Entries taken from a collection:
•••••

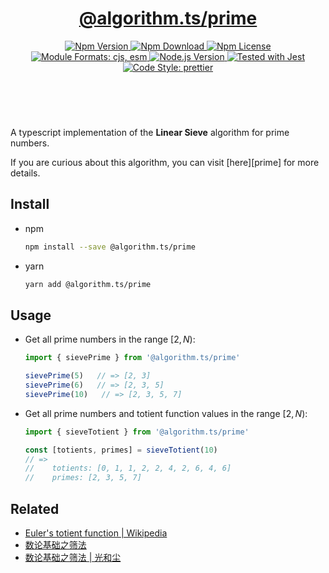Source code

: <header>
  <h1 align="center">
    <a href="https://github.com/guanghechen/algorithm.ts/tree/@algorithm.ts/prime@4.0.0-alpha.0/packages/prime#readme">@algorithm.ts/prime</a>
  </h1>
  <div align="center">
    <a href="https://www.npmjs.com/package/@algorithm.ts/prime">
      <img
        alt="Npm Version"
        src="https://img.shields.io/npm/v/@algorithm.ts/prime.svg"
      />
    </a>
    <a href="https://www.npmjs.com/package/@algorithm.ts/prime">
      <img
        alt="Npm Download"
        src="https://img.shields.io/npm/dm/@algorithm.ts/prime.svg"
      />
    </a>
    <a href="https://www.npmjs.com/package/@algorithm.ts/prime">
      <img
        alt="Npm License"
        src="https://img.shields.io/npm/l/@algorithm.ts/prime.svg"
      />
    </a>
    <a href="#install">
      <img
        alt="Module Formats: cjs, esm"
        src="https://img.shields.io/badge/module_formats-cjs%2C%20esm-green.svg"
      />
    </a>
    <a href="https://github.com/nodejs/node">
      <img
        alt="Node.js Version"
        src="https://img.shields.io/node/v/@algorithm.ts/prime"
      />
    </a>
    <a href="https://github.com/facebook/jest">
      <img
        alt="Tested with Jest"
        src="https://img.shields.io/badge/tested_with-jest-9c465e.svg"
      />
    </a>
    <a href="https://github.com/prettier/prettier">
      <img
        alt="Code Style: prettier"
        src="https://img.shields.io/badge/code_style-prettier-ff69b4.svg?style=flat-square"
      />
    </a>
  </div>
</header>
<br/>

A typescript implementation of the **Linear Sieve** algorithm for prime numbers.

If you are curious about this algorithm, you can visit [here][prime] for more details.

## Install

- npm

  ```bash
  npm install --save @algorithm.ts/prime
  ```

- yarn

  ```bash
  yarn add @algorithm.ts/prime
  ```

## Usage

- Get all prime numbers in the range $[2, N)$:

  ```typescript
  import { sievePrime } from '@algorithm.ts/prime'

  sievePrime(5)   // => [2, 3]
  sievePrime(6)   // => [2, 3, 5]
  sievePrime(10)   // => [2, 3, 5, 7]
  ```

- Get all prime numbers and totient function values in the range $[2, N)$:

  ```typescript
  import { sieveTotient } from '@algorithm.ts/prime'

  const [totients, primes] = sieveTotient(10)
  // =>
  //    totients: [0, 1, 1, 2, 2, 4, 2, 6, 4, 6]
  //    primes: [2, 3, 5, 7]
  ```

## Related

- [Euler's totient function | Wikipedia](https://en.wikipedia.org/wiki/Euler%27s_totient_function)
- [数论基础之筛法][sieve-prime]
- [数论基础之筛法 | 光和尘][sieve-totient]

[homepage]:
  https://github.com/guanghechen/algorithm.ts/tree/@algorithm.ts/prime@4.0.0-alpha.0/packages/prime#readme
[sieve-prime]:
  https://me.guanghechen.com/post/math/number-theory/sieve/#heading-%E7%BA%BF%E6%80%A7%E7%AD%9B
[sieve-totient]:
  https://me.guanghechen.com/post/math/number-theory/sieve/#heading-%E7%BA%BF%E6%80%A7%E7%AD%9B-2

•••••

** Work required **
The required output is each record above, reproduced exactly, without its pictures.

** Answer space **
Source code

: <header>
  <h1 align="center">
    <a href="https://github.com/guanghechen/algorithm.ts/tree/@algorithm.ts/prime@4.0.0-alpha.0/packages/prime#readme">@algorithm.ts/prime</a>
  </h1>
  <div align="center">
    <a href="https://www.npmjs.com/package/@algorithm.ts/prime">
      <img
        alt="Npm Version"
        src="https://img.shields.io/npm/v/@algorithm.ts/prime.svg"
      />
    </a>
    <a href="https://www.npmjs.com/package/@algorithm.ts/prime">
      <img
        alt="Npm Download"
        src="https://img.shields.io/npm/dm/@algorithm.ts/prime.svg"
      />
    </a>
    <a href="https://www.npmjs.com/package/@algorithm.ts/prime">
      <img
        alt="Npm License"
        src="https://img.shields.io/npm/l/@algorithm.ts/prime.svg"
      />
    </a>
    <a href="#install">
      <img
        alt="Module Formats: cjs, esm"
        src="https://img.shields.io/badge/module_formats-cjs%2C%20esm-green.svg"
      />
    </a>
    <a href="https://github.com/nodejs/node">
      <img
        alt="Node.js Version"
        src="https://img.shields.io/node/v/@algorithm.ts/prime"
      />
    </a>
    <a href="https://github.com/facebook/jest">
      <img
        alt="Tested with Jest"
        src="https://img.shields.io/badge/tested_with-jest-9c465e.svg"
      />
    </a>
    <a href="https://github.com/prettier/prettier">
      <img
        alt="Code Style: prettier"
        src="https://img.shields.io/badge/code_style-prettier-ff69b4.svg?style=flat-square"
      />
    </a>
  </div>
</header>
<br/>

A typescript implementation of the **Linear Sieve** algorithm for prime numbers.

If you are curious about this algorithm, you can visit [here][prime] for more details.

## Install

- npm

  ```bash
  npm install --save @algorithm.ts/prime
  ```

- yarn

  ```bash
  yarn add @algorithm.ts/prime
  ```

## Usage

- Get all prime numbers in the range $[2, N)$:

  ```typescript
  import { sievePrime } from '@algorithm.ts/prime'

  sievePrime(5)   // => [2, 3]
  sievePrime(6)   // => [2, 3, 5]
  sievePrime(10)   // => [2, 3, 5, 7]
  ```

- Get all prime numbers and totient function values in the range $[2, N)$:

  ```typescript
  import { sieveTotient } from '@algorithm.ts/prime'

  const [totients, primes] = sieveTotient(10)
  // =>
  //    totients: [0, 1, 1, 2, 2, 4, 2, 6, 4, 6]
  //    primes: [2, 3, 5, 7]
  ```

## Related

- [Euler's totient function | Wikipedia](https://en.wikipedia.org/wiki/Euler%27s_totient_function)
- [数论基础之筛法][sieve-prime]
- [数论基础之筛法 | 光和尘][sieve-totient]

[homepage]:
  https://github.com/guanghechen/algorithm.ts/tree/@algorithm.ts/prime@4.0.0-alpha.0/packages/prime#readme
[sieve-prime]:
  https://me.guanghechen.com/post/math/number-theory/sieve/#heading-%E7%BA%BF%E6%80%A7%E7%AD%9B
[sieve-totient]:
  https://me.guanghechen.com/post/math/number-theory/sieve/#heading-%E7%BA%BF%E6%80%A7%E7%AD%9B-2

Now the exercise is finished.